The justices will hear oral arguments that day in challenges by two family owned corporations to the Obama administration's abortion/contraception mandate, which requires employers to provide abortion-causing drugs for their workers. Hobby Lobby, a nationwide retail chain based in Oklahoma City, and Conestoga Wood Specialties, a Pennsylvania business, contend the federal regulation violates their owners' consciences and a 1993 law protecting religious liberty.
Religious freedom advocates predict the Supreme Court's decision will be far-reaching.
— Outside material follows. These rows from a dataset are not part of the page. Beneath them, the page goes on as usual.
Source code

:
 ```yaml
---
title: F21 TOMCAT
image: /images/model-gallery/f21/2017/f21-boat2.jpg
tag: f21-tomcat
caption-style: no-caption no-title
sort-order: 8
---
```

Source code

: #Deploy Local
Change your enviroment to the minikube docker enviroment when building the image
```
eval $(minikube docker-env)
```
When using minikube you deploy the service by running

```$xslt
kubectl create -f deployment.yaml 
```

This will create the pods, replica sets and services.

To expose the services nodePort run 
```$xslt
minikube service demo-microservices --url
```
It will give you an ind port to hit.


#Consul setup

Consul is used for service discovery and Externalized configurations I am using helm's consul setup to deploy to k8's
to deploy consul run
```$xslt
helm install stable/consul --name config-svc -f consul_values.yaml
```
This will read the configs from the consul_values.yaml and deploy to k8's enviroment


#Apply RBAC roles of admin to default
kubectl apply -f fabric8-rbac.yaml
The high court's opinion "will determine the next 100 years of church/state jurisprudence," said Russell D. Moore, president of the Southern Baptist Ethics & Religious Liberty Commission.
Joshua Hawley, a lawyer assisting Hobby Lobby, described it as "a landmark case."
"It has major significance for religious liberty" and "for what constitutional rights business owners can claim," said Hawley, a member of the Becket Fund for Religious Liberty's legal team and an associate professor at the University of Missouri School of Law.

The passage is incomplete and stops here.